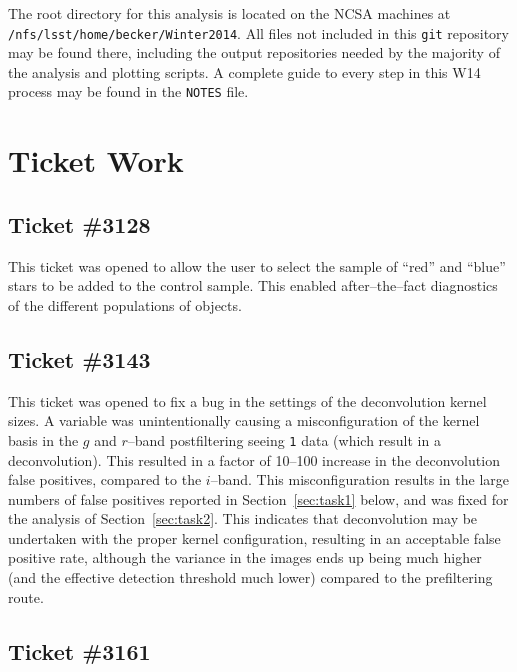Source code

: \documentclass[prd, nofootinbib, floatfix, 11pt, tightenlines, times]{article}
\begin{document}
\clearpage



\clearpage
\begin{appendices}

The root directory for this analysis is located on the NCSA machines
at \\{\tt /nfs/lsst/home/becker/Winter2014}.  All files not included in
this {\tt git} repository may be found there, including the output
repositories needed by the majority of the analysis and plotting
scripts.  A complete guide to every step in this W14 process may be
found in the {\tt NOTES} file.

\section{Ticket Work}

\subsection{Ticket \#3128 \label{sec:3128}}

This ticket was opened to allow the user to select the sample of
``red'' and ``blue'' stars to be added to the control sample.  This
enabled after--the--fact diagnostics of the different populations of
objects.

\subsection{Ticket \#3143 \label{sec:3143}}

This ticket was opened to fix a bug in the settings of the
deconvolution kernel sizes.  A variable was unintentionally causing a
misconfiguration of the kernel basis in the $g$ and $r$--band
postfiltering seeing {\tt 1} data (which result in a deconvolution).
This resulted in a factor of 10--100 increase in the deconvolution
false positives, compared to the $i$--band.  This misconfiguration
results in the large numbers of false positives reported in
Section~\ref{sec:task1} below, and was fixed for the analysis of
Section~\ref{sec:task2}.  This indicates that deconvolution may be
undertaken with the proper kernel configuration, resulting in an
acceptable false positive rate, although the variance in the images
ends up being much higher (and the effective detection threshold much
lower) compared to the prefiltering route.

\subsection{Ticket \#3161 \label{sec:3161}}


\end{appendices}
\end{document}
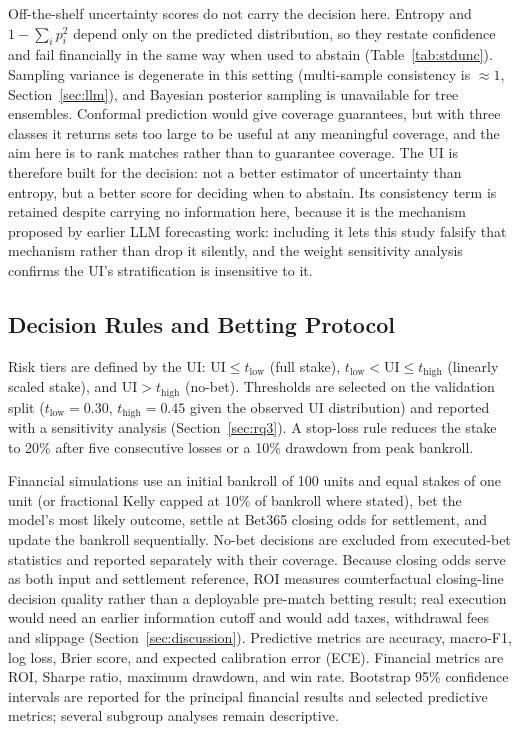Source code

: \documentclass[10pt]{article}
\begin{document}
Off-the-shelf uncertainty scores do not carry the decision here. Entropy and
$1-\sum_i p_i^2$ depend only on the predicted distribution, so they restate
confidence and fail financially in the same way when used to abstain
(Table~\ref{tab:stdunc}). Sampling variance is degenerate in this setting
(multi-sample consistency is $\approx 1$, Section~\ref{sec:llm}), and Bayesian
posterior sampling is unavailable for tree ensembles. Conformal prediction would
give coverage guarantees, but with three classes it returns sets too large to be
useful at any meaningful coverage, and the aim here is to rank matches rather
than to guarantee coverage. The UI is therefore built for the decision: not a
better estimator of uncertainty than entropy, but a better score for deciding
when to abstain. Its consistency term is retained despite carrying no
information here, because it is the mechanism proposed by earlier LLM
forecasting work: including it lets this study falsify that mechanism rather
than drop it silently, and the weight sensitivity analysis confirms the UI's
stratification is insensitive to it.

\subsection{Decision Rules and Betting Protocol}
\label{sec:betting}
Risk tiers are defined by the UI: $\mathrm{UI} \le t_{\mathrm{low}}$ (full
stake), $t_{\mathrm{low}} < \mathrm{UI} \le t_{\mathrm{high}}$ (linearly scaled
stake), and $\mathrm{UI} > t_{\mathrm{high}}$ (no-bet). Thresholds are selected
on the validation split ($t_{\mathrm{low}} = 0.30$, $t_{\mathrm{high}} = 0.45$
given the observed UI distribution) and reported with a sensitivity analysis
(Section~\ref{sec:rq3}). A stop-loss rule reduces the stake to 20\% after five
consecutive losses or a 10\% drawdown from peak bankroll.

Financial simulations use an initial bankroll of 100
units and equal stakes of one unit (or fractional Kelly capped at 10\% of bankroll
where stated), bet the model's most likely outcome, settle at Bet365 closing odds
for settlement, and update the bankroll sequentially. No-bet decisions are
excluded from executed-bet statistics and reported separately with their
coverage. Because closing odds serve as both input and settlement reference, ROI
measures counterfactual closing-line decision quality rather than a deployable
pre-match betting result; real execution would need an earlier information
cutoff and would add taxes, withdrawal fees and slippage
(Section~\ref{sec:discussion}). Predictive metrics are accuracy, macro-F1, log
loss, Brier score, and expected calibration error (ECE). Financial metrics are
ROI, Sharpe ratio, maximum drawdown, and win rate. Bootstrap 95\% confidence
intervals are reported for the principal financial results and selected
predictive metrics; several subgroup analyses remain descriptive.
\end{document}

• [About this exercise]
All that is needed is an exact copy of the lines from the top of the entries through the line containing "in this setting", pictures left out.

• [Task result]
Source code

: \documentclass[prd, nofootinbib, floatfix, 11pt, tightenlines, times]{article}
\begin{document}
\clearpage



\clearpage
\begin{appendices}

The root directory for this analysis is located on the NCSA machines
at \\{\tt /nfs/lsst/home/becker/Winter2014}.  All files not included in
this {\tt git} repository may be found there, including the output
repositories needed by the majority of the analysis and plotting
scripts.  A complete guide to every step in this W14 process may be
found in the {\tt NOTES} file.

\section{Ticket Work}

\subsection{Ticket \#3128 \label{sec:3128}}

This ticket was opened to allow the user to select the sample of
``red'' and ``blue'' stars to be added to the control sample.  This
enabled after--the--fact diagnostics of the different populations of
objects.

\subsection{Ticket \#3143 \label{sec:3143}}

This ticket was opened to fix a bug in the settings of the
deconvolution kernel sizes.  A variable was unintentionally causing a
misconfiguration of the kernel basis in the $g$ and $r$--band
postfiltering seeing {\tt 1} data (which result in a deconvolution).
This resulted in a factor of 10--100 increase in the deconvolution
false positives, compared to the $i$--band.  This misconfiguration
results in the large numbers of false positives reported in
Section~\ref{sec:task1} below, and was fixed for the analysis of
Section~\ref{sec:task2}.  This indicates that deconvolution may be
undertaken with the proper kernel configuration, resulting in an
acceptable false positive rate, although the variance in the images
ends up being much higher (and the effective detection threshold much
lower) compared to the prefiltering route.

\subsection{Ticket \#3161 \label{sec:3161}}


\end{appendices}
\end{document}
Source code

: \documentclass[10pt]{article}
\begin{document}
Off-the-shelf uncertainty scores do not carry the decision here. Entropy and
$1-\sum_i p_i^2$ depend only on the predicted distribution, so they restate
confidence and fail financially in the same way when used to abstain
(Table~\ref{tab:stdunc}). Sampling variance is degenerate in this setting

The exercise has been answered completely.